### GIVEN RECORDS ###

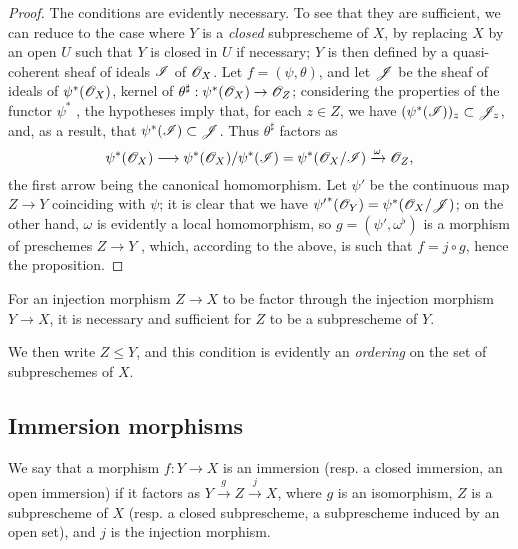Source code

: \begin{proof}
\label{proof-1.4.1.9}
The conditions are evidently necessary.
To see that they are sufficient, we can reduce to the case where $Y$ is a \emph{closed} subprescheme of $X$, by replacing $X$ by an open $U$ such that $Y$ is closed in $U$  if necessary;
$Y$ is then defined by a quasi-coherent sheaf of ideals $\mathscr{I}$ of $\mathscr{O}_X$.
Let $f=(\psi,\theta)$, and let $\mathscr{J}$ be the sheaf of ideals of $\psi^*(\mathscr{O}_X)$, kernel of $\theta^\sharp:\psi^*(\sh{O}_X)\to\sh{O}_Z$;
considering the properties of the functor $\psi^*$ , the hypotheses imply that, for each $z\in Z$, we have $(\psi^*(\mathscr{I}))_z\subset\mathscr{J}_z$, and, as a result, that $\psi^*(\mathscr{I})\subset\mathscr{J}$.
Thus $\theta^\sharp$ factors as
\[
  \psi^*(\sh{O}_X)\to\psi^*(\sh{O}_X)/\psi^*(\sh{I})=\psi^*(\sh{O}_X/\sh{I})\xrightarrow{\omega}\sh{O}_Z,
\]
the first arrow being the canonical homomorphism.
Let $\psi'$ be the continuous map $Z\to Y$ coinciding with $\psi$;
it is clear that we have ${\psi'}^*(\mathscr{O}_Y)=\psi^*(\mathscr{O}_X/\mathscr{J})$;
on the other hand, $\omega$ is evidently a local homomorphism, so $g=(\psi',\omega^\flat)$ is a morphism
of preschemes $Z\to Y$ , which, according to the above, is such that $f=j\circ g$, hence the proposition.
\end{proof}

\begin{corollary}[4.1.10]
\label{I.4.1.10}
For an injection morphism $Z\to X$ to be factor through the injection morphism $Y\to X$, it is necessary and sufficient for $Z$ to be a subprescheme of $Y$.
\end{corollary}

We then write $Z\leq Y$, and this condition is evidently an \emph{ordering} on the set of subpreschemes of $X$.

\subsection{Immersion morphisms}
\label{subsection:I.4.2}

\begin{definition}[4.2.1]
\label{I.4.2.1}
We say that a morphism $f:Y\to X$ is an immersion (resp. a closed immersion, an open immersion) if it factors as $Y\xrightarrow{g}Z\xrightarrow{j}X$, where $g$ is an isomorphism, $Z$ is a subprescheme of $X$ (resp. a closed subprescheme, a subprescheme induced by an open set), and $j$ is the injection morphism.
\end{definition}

###
### GIVEN RECORDS ###

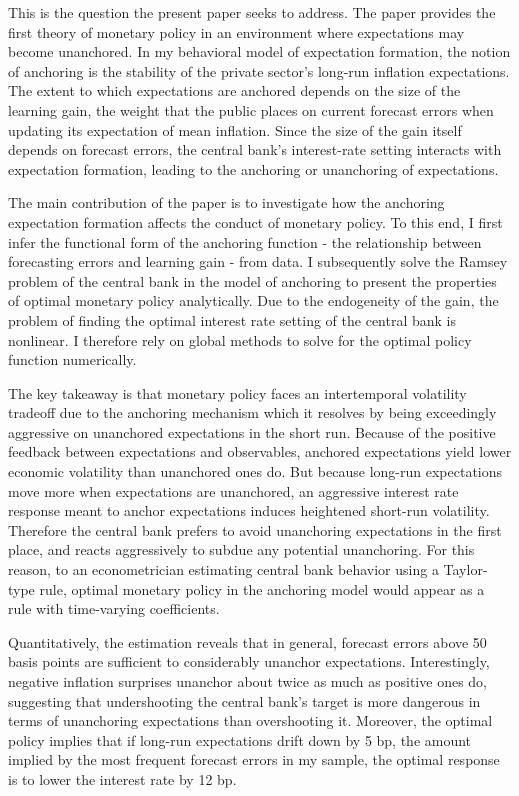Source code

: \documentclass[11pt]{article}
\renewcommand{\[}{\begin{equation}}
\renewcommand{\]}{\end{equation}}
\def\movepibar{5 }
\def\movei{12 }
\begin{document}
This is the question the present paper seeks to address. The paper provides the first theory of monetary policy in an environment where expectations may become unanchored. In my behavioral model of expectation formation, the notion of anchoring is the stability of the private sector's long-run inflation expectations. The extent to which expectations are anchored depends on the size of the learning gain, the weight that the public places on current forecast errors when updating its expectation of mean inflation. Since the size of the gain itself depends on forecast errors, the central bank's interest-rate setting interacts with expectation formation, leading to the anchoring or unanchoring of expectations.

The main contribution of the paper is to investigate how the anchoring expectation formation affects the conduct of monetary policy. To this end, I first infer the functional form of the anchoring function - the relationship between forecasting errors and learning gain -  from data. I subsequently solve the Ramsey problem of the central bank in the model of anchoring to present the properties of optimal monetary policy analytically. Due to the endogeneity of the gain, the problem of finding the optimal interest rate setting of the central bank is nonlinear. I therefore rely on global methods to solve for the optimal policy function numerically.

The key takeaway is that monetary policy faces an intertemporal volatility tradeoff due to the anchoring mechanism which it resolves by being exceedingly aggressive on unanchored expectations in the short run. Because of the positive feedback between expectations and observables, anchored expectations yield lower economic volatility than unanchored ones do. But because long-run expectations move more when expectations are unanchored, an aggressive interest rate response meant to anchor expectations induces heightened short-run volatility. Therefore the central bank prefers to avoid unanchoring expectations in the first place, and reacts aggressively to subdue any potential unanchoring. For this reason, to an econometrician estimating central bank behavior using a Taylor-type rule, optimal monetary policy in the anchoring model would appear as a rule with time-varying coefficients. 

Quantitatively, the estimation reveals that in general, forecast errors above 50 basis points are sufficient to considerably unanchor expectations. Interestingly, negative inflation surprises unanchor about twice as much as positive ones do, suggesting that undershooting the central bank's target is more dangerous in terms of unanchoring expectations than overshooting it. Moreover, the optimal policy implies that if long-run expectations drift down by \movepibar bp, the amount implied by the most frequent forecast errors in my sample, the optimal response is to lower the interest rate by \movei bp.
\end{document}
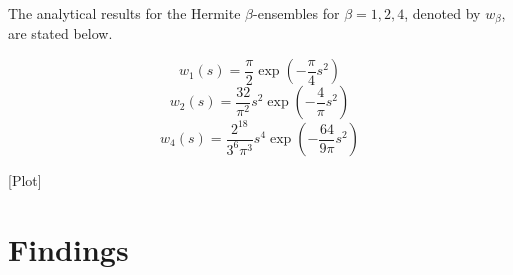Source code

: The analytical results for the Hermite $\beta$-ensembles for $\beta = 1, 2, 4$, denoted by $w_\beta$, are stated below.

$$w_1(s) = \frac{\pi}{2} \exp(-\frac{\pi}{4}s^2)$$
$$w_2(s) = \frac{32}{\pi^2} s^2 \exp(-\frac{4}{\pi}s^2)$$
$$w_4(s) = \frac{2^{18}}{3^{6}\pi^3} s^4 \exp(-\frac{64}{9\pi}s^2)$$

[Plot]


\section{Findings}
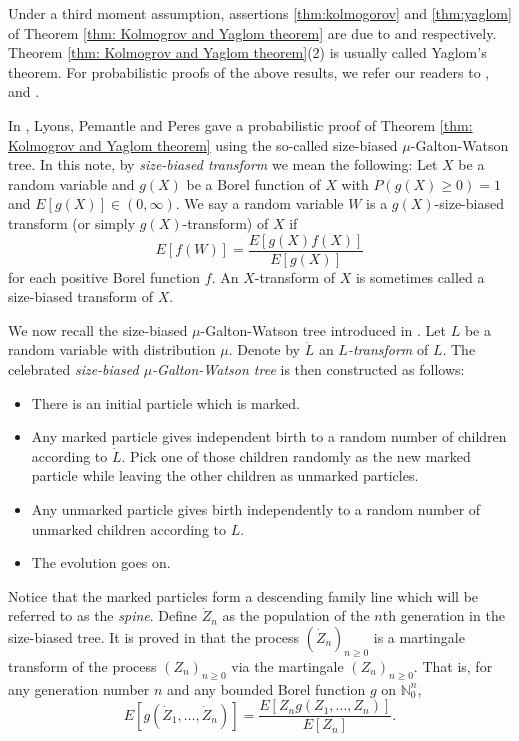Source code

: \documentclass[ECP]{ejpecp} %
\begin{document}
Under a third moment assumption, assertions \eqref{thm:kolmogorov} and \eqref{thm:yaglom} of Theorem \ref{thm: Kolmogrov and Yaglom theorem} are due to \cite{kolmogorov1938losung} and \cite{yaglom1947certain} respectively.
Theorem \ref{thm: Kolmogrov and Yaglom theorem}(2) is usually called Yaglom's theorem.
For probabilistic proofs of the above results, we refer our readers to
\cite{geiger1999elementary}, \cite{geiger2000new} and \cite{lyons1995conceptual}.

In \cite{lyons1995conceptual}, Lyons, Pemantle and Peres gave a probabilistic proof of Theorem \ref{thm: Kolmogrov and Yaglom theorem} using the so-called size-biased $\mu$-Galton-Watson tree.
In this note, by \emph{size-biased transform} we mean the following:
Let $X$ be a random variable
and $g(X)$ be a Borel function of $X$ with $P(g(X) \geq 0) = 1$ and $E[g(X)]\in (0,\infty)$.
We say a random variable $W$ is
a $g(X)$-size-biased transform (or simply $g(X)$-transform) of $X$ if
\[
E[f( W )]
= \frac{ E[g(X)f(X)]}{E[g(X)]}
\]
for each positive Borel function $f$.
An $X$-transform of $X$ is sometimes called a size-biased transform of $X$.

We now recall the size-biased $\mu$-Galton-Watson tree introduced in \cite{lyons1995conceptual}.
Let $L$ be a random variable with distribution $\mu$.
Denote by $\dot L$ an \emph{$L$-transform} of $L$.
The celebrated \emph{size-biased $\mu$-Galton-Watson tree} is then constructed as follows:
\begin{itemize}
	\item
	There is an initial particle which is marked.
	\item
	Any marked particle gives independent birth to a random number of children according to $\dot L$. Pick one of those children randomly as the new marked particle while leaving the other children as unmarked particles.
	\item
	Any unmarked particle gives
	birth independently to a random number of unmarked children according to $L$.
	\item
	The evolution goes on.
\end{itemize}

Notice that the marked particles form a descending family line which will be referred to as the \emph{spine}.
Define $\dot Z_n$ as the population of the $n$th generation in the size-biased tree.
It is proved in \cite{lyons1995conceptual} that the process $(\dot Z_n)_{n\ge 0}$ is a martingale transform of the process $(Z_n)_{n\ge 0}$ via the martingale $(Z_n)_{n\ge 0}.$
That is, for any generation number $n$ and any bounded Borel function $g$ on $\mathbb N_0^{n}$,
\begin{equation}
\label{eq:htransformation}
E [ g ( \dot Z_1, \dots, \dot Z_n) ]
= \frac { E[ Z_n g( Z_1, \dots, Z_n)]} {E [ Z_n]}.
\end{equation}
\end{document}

###

Please work out how many lines of the records contain "such" and give only that number.

2